ALMA Observations of the Interaction of a Radio Jet with Molecular Gas in Minkowski's Object

We use ALMA to detect and image CO (1-0) emission from Minkowski's Object, a dwarf galaxy that is interacting with a radio jet from a nearby elliptical galaxy. These observations are the first to detect molecular gas in Minkowski's Object. We estimate the range in the mass of molecular gas in Minkowski's Object assuming two different values of the ratio of the molecular gas mass to the CO luminosity, $\alpha_{\rm CO}$. For the Milky Way value of $\alpha_{\rm CO}=4.6~M_{\odot}{\rm (K~km~s^{-1}~pc^2)^{-1}}$ we obtain a molecular gas mass of $M_{\rm H_2} =3.0 \times 10^7~M_{\odot}$, 6% of the HI gas mass.
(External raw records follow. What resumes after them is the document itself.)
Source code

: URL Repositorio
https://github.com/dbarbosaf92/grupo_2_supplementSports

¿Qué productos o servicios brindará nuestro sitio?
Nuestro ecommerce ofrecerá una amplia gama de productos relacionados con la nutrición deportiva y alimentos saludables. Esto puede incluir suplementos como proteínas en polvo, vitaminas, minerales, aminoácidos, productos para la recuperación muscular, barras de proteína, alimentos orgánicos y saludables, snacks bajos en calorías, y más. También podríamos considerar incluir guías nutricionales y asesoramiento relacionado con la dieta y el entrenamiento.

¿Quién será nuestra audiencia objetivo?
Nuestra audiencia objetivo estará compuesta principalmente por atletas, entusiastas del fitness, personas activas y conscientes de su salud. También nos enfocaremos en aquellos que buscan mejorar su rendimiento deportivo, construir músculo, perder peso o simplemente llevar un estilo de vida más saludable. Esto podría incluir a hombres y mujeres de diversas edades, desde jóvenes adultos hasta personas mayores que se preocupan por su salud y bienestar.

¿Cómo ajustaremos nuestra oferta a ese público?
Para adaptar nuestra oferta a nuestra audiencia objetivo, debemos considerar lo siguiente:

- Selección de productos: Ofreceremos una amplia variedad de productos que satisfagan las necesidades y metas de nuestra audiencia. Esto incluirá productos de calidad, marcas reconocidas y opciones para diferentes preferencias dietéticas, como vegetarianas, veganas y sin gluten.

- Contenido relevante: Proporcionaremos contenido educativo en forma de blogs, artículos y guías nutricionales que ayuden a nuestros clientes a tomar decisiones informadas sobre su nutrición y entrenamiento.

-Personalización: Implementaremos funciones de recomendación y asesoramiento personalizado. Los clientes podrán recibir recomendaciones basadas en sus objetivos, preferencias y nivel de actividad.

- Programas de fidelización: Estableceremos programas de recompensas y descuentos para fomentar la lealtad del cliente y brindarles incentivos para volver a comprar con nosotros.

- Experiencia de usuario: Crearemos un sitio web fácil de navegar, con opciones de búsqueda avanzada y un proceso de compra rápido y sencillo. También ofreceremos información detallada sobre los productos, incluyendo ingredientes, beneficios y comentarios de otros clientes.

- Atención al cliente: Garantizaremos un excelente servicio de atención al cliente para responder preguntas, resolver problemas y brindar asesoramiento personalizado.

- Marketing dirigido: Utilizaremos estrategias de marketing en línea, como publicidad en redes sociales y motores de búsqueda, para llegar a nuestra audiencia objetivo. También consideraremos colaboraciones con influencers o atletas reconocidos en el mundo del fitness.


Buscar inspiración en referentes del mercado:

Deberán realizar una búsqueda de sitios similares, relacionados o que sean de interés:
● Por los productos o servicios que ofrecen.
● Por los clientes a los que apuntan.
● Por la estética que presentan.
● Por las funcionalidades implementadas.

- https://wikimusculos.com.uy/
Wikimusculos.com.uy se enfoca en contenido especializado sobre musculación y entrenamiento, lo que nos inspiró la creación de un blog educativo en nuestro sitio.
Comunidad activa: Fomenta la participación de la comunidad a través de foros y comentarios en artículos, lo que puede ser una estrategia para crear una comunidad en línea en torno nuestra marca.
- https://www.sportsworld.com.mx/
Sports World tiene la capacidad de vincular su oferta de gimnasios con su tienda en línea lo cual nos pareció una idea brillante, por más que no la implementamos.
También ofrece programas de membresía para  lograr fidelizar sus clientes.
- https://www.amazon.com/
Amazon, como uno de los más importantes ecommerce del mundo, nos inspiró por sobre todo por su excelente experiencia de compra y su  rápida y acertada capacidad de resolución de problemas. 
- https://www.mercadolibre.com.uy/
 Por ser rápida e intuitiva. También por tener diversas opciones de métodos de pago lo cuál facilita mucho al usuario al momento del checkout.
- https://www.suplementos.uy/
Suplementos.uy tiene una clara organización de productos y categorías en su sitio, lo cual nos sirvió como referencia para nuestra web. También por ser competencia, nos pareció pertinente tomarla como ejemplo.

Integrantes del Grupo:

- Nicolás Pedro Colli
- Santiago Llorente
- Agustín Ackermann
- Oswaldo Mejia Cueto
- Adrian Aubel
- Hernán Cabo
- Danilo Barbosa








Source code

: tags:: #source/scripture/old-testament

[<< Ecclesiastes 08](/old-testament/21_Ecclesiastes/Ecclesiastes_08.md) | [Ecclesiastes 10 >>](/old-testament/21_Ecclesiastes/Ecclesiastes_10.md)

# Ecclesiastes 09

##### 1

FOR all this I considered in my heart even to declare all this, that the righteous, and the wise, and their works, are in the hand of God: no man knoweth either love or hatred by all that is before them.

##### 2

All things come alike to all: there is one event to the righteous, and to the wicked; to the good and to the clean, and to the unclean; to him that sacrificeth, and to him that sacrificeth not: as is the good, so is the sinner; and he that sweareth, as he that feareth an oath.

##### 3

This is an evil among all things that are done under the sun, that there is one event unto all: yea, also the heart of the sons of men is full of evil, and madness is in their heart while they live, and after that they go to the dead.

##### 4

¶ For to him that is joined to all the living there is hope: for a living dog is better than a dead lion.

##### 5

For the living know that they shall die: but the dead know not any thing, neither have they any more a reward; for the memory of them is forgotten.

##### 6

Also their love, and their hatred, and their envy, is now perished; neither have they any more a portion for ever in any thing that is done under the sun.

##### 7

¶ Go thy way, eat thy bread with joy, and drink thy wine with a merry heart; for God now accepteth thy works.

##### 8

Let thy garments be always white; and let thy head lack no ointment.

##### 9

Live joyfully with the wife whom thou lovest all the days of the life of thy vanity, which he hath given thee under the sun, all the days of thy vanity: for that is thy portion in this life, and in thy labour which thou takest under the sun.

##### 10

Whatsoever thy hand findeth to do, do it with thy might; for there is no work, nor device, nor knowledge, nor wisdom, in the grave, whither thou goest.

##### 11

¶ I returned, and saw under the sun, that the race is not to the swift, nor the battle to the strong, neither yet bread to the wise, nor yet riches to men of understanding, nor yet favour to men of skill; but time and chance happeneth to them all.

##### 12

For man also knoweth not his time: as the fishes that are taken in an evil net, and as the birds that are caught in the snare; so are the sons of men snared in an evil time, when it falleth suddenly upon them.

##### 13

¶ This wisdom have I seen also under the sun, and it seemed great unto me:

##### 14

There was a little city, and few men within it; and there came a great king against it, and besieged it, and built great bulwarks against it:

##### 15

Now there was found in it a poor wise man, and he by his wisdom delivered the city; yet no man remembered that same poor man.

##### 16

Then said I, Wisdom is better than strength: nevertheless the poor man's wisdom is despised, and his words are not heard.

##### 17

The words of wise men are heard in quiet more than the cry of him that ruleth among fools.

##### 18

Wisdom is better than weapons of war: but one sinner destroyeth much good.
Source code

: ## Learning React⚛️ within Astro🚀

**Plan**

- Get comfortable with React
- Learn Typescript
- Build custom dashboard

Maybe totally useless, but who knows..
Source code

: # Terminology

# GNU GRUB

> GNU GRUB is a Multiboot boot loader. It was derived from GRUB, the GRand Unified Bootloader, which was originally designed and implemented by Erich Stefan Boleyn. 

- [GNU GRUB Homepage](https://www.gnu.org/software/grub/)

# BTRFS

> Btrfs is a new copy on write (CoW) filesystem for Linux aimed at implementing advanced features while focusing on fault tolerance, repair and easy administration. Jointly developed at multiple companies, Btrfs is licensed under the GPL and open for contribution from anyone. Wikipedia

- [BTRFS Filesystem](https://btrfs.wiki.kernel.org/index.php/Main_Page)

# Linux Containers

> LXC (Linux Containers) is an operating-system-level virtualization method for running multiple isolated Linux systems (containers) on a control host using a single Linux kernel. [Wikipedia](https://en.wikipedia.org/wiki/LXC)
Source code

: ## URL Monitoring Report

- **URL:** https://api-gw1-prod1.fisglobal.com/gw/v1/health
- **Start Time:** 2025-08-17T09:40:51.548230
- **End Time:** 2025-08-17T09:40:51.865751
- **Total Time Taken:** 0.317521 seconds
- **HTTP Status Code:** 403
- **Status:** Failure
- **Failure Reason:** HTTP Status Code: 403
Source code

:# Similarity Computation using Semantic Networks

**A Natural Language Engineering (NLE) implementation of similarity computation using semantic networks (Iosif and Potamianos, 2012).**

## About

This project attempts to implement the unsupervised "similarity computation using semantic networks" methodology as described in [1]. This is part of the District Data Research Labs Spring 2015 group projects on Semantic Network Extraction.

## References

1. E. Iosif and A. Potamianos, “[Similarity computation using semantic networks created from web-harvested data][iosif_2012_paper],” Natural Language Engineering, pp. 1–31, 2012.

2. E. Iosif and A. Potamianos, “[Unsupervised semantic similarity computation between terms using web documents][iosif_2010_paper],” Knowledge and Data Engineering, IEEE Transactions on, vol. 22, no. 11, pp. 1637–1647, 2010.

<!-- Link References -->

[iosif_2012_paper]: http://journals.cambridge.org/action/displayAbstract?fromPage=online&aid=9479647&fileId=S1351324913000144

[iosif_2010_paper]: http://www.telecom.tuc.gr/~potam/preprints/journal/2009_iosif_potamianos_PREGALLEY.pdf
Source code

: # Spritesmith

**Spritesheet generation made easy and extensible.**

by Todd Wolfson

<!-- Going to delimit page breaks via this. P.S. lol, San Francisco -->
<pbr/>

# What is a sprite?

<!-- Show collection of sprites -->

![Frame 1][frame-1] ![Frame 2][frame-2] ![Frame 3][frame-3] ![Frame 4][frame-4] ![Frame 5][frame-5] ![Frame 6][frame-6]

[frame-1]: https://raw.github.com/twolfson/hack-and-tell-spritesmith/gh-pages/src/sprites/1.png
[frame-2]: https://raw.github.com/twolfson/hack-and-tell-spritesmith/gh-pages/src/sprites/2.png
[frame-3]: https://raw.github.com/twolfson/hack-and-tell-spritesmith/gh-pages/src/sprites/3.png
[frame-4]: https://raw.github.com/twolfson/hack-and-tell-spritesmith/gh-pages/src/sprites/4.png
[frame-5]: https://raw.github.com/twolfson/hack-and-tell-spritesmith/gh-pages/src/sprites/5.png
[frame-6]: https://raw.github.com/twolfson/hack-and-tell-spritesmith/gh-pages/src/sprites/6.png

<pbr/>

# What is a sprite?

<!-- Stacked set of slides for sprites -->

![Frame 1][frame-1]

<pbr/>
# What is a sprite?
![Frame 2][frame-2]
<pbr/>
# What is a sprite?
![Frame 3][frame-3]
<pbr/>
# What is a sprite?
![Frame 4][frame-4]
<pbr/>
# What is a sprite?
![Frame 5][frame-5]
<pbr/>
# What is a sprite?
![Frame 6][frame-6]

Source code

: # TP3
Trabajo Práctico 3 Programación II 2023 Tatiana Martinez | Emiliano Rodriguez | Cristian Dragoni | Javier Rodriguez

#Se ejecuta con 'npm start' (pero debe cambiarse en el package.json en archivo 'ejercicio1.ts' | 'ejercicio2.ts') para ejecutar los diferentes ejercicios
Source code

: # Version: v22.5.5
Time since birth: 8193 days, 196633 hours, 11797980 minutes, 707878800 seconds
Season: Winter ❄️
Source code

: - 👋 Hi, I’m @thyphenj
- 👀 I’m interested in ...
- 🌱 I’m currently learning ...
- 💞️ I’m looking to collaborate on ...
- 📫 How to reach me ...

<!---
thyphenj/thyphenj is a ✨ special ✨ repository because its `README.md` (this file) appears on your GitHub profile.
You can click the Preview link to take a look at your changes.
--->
We also use the prescription of Narayanan et al. (2012) to estimate an $\alpha_{\rm CO}=27~M_{\odot}{\rm (K~km~s^{-1}~pc^2)^{-1}}$, in which case we obtain $M_{\rm H_2} =1.8 \times 10^8~M_{\odot}$, 36% of the HI mass. The observations are consistent with previous claims of star formation being induced in Minkowski's Object via the passage of the radio jet, and it therefore being a rare local example of positive feedback from an AGN. In particular, we find highly efficient star formation, with gas depletion timescales $\sim 5\times 10^7 - 3\times 10^8$yr (for assumed values of $\alpha_{\rm CO}=4.6$ and $27~M_{\odot}{\rm (K~km~s^{-1}~pc^2)^{-1}}$, respectively) in the upstream regions of Minkowski's Object that were struck first by the jet, and less efficient star formation downstream. We discuss the implications of this observation for models of jet induced star formation and radio mode feedback in massive galaxies.